15 Settembre, 2002
Ricordando *Maurizio* (inviato da Paolo Merlo)
Paolo Murialdi incontra, subito dopo la sua nomina, Ferruccio Parri, Presidente del Consiglio all'indomani della Liberazione
...all'indomani della Liberazione, il governo Bonomi sarà sostituito da una coalizione che rappresenta l'insieme del CLN e ha alla sua testa il personaggio-simbolo della Resistenza, Ferruccio Parri. Paolo Murialdi lo incontra subito dopo la sua nomina:
"Ai primi di luglio, nel suo primo ritorno a Milano, viene alla Fondazione (si tratta della Fondazione di solidarietà creata dal Corpo Volontari della Libertà) a salutarci (...). Arriva senza scorta e con un solo accompagnatore, il segretario. Quando esce ci affacciamo per salutarlo ancora. Sale sull'auto che, però, non va in moto. Scende e si mette a spingere la vecchia vettura. Una scena emblematica: di un capo molto modesto e di un paese in rovina".

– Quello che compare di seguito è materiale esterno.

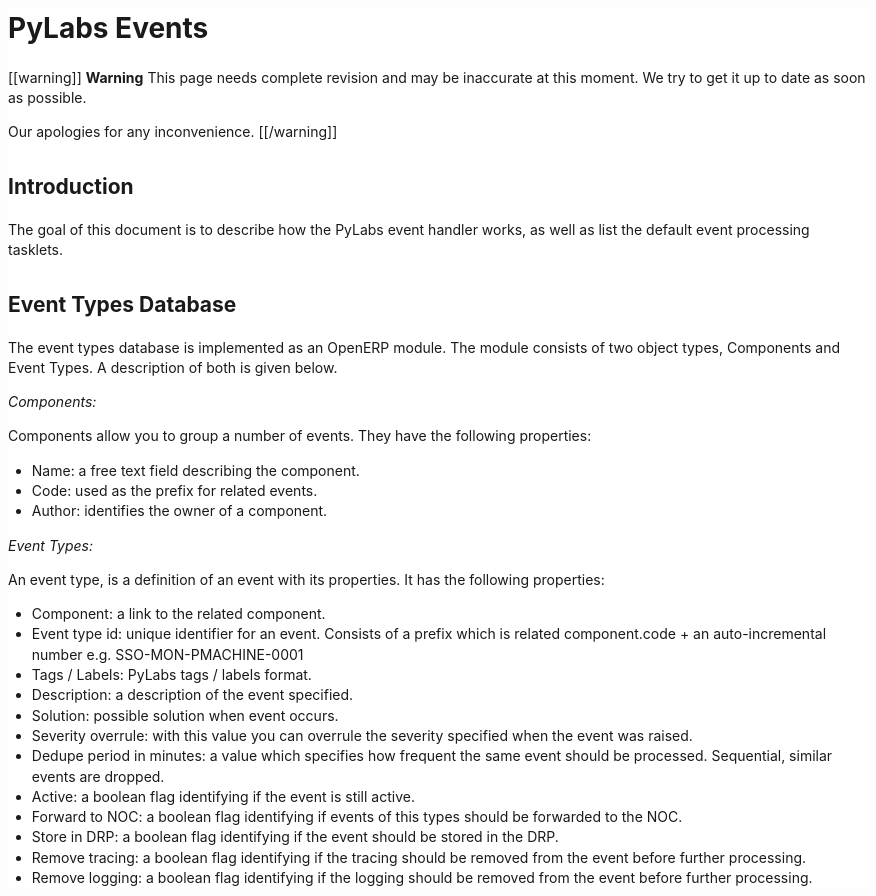 [downloadevent]: http://bitbucket.org/despiegk/sso_openerp/
[tour]: http://doc.openerp.com/book/1/1_2_Guided_Tour/1_2_Guided_Tour_install_functionality.html
[SSOEvents]: http://confluence.aserver.com/display/SSODOCINT/SSO+Event+List
[imgExportEventTypes]: images/images50/pyapps/ExportEventTypes.png
[imgExport]: images/images50/pyapps/Export.png
[imgSaveAs]: images/images50/pyapps/SaveAs.png


# PyLabs Events

[[warning]]
**Warning**
This page needs complete revision and may be inaccurate at this moment. We try to get it up to date as soon as possible.

Our apologies for any inconvenience.
[[/warning]]

## Introduction

The goal of this document is to describe how the PyLabs event handler works, as well as list the default event processing tasklets.

## Event Types Database

The event types database is implemented as an OpenERP module. The module consists of two object types, Components and Event Types. A description of both is given below.

*Components:*

Components allow you to group a number of events. They have the following properties:

* Name: a free text field describing the component.
* Code: used as the prefix for related events.
* Author: identifies the owner of a component.

*Event Types:*

An event type, is a definition of an event with its properties. It has the following properties:

* Component: a link to the related component.
* Event type id: unique identifier for an event. Consists of a prefix which is related component.code + an auto-incremental number e.g. SSO-MON-PMACHINE-0001
* Tags / Labels: PyLabs tags / labels format.
* Description: a description of the event specified.
* Solution: possible solution when event occurs.
* Severity overrule: with this value you can overrule the severity specified when the event was raised.
* Dedupe period in minutes: a value which specifies how frequent the same event should be processed. Sequential, similar events are dropped.
* Active: a boolean flag identifying if the event is still active.
* Forward to NOC: a boolean flag identifying if events of this types should be forwarded to the NOC.
* Store in DRP: a boolean flag identifying if the event should be stored in the DRP.
* Remove tracing: a boolean flag identifying if the tracing should be removed from the event before further processing.
* Remove logging: a boolean flag identifying if the logging should be removed from the event before further processing.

...sembra evocare i limiti di un antifascismo in qualche modo estraneo al paese, lontano dalle trasformazioni reali che lo hanno plasmato tra gli anni venti e trenta. Un antifascismo costretto a "vecchie parole piene di nobiltà e di ricordi". Inadeguato a un compito comunque difficile, quasi impossibile: mettere in discussione assetti e culture che il ventennio ha consolidato. E'...Carlo Levi a descriverci lo scenario in cui si sono svolte le dimissioni di Parri, al palazzo del Viminale, e a consegnarci l'immagine di una sconfitta annunciata:
"Gli uscieri che mi accolsero all'ingresso e che mi accompagnarono per scale, scalette e interminabili corridoi, avevano un'aria stranamente allegra: come se la riunione che si stava svolgendo fosse un veglione o una festa da ballo in loro onore. Avevano le facce distese di chi si è tolto un gran peso dal cuore: sentivano che era l'ultimo giorno nel quale degli sconosciuti senza titolo, con facce e vestiti che parevano di un'altra razza, penetravano in quella loro casa; che essa non sarebbe più stata profanata; che quel palazzo, che aveva resistito imperturbabile a tante bufere, sarebbe finalmente ritornato in loro possesso (...). Non avrebbero più dovuto trepidare al pensiero di folli riforme, di insensati cambiamenti, di crudeli epurazioni, di ridicole pretese di efficienza (...). Del resto, questi barbari non avevano fatto grandi rovine: le avevano solo, timidamente, minacciate. Il Palazzo era rimasto quello che era sempre stato, fin dai giorni lontani della sua costruzione".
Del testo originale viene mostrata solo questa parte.